Dataset records Block Start
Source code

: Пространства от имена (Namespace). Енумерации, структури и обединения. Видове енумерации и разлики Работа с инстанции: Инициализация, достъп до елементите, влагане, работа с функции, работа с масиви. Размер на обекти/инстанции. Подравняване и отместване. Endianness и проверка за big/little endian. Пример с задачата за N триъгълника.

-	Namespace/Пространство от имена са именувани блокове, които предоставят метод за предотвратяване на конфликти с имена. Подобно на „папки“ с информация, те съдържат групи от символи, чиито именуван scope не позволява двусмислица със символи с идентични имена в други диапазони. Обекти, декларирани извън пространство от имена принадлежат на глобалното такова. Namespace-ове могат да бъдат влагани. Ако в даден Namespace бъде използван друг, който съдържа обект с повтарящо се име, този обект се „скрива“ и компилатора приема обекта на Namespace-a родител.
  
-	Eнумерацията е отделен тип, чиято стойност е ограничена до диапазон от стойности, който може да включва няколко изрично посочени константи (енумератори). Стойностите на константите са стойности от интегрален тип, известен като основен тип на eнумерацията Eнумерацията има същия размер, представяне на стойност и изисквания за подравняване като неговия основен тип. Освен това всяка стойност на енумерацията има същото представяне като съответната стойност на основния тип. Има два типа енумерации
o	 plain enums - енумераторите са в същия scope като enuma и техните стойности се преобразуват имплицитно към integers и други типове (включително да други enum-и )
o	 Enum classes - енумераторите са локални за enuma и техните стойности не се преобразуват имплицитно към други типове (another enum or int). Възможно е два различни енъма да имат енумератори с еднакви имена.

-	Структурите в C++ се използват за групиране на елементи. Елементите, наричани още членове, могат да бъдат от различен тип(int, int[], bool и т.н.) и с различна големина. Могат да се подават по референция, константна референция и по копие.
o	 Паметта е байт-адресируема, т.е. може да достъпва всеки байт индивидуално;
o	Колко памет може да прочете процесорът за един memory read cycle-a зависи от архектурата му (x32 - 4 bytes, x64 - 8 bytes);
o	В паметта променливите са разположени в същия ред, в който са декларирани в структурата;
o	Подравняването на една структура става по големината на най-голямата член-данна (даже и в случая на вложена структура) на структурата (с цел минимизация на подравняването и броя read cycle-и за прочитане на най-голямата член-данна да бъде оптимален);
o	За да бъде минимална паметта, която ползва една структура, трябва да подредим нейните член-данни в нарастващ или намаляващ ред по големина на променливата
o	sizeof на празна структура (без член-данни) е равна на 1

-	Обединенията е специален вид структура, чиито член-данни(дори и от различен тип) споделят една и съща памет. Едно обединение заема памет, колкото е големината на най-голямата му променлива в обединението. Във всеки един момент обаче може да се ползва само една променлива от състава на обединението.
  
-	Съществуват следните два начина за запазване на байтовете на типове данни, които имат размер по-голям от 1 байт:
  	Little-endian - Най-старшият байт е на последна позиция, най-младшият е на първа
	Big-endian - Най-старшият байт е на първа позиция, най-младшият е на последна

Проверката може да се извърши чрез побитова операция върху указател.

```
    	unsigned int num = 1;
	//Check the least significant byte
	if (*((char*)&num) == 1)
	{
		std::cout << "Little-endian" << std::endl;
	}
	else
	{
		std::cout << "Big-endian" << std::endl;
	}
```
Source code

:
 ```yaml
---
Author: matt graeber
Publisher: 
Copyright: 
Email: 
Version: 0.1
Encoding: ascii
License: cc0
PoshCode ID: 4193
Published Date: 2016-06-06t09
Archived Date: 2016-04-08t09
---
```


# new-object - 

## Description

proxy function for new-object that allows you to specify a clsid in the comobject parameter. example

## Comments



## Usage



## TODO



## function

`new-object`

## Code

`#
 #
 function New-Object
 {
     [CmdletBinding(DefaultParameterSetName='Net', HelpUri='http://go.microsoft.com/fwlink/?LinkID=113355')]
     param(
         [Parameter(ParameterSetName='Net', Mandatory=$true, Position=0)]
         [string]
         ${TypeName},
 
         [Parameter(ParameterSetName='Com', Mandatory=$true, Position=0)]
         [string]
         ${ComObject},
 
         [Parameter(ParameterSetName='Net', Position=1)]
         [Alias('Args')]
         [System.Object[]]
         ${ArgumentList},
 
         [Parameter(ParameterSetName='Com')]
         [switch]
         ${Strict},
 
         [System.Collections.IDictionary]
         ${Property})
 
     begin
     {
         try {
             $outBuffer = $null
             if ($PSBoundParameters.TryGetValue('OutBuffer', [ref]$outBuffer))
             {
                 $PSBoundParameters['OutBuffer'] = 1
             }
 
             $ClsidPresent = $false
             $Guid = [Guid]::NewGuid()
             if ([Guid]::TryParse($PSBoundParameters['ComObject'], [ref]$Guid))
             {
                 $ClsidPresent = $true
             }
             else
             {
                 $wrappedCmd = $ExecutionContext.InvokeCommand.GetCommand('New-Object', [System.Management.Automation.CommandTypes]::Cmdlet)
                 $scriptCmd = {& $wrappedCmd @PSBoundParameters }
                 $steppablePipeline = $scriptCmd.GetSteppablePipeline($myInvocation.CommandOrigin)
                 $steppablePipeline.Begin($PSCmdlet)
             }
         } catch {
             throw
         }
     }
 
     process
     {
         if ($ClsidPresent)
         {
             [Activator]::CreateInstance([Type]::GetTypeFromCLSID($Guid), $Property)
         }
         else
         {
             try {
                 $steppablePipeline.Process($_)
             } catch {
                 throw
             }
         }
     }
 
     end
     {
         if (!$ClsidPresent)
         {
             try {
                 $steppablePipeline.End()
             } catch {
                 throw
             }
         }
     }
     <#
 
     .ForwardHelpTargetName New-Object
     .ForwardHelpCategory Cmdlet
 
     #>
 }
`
Dataset records Block End
▶ **What is being asked**: Retype exactly, please, each line from the line that contains "if (!$ClsidPresent)" through the last line of the entries above, with nothing added.

▶ **Answer to this exercise**:
         if (!$ClsidPresent)
         {
             try {
                 $steppablePipeline.End()
             } catch {
                 throw
             }
         }
     }
     <#
 
     .ForwardHelpTargetName New-Object
     .ForwardHelpCategory Cmdlet
 
     #>
 }
`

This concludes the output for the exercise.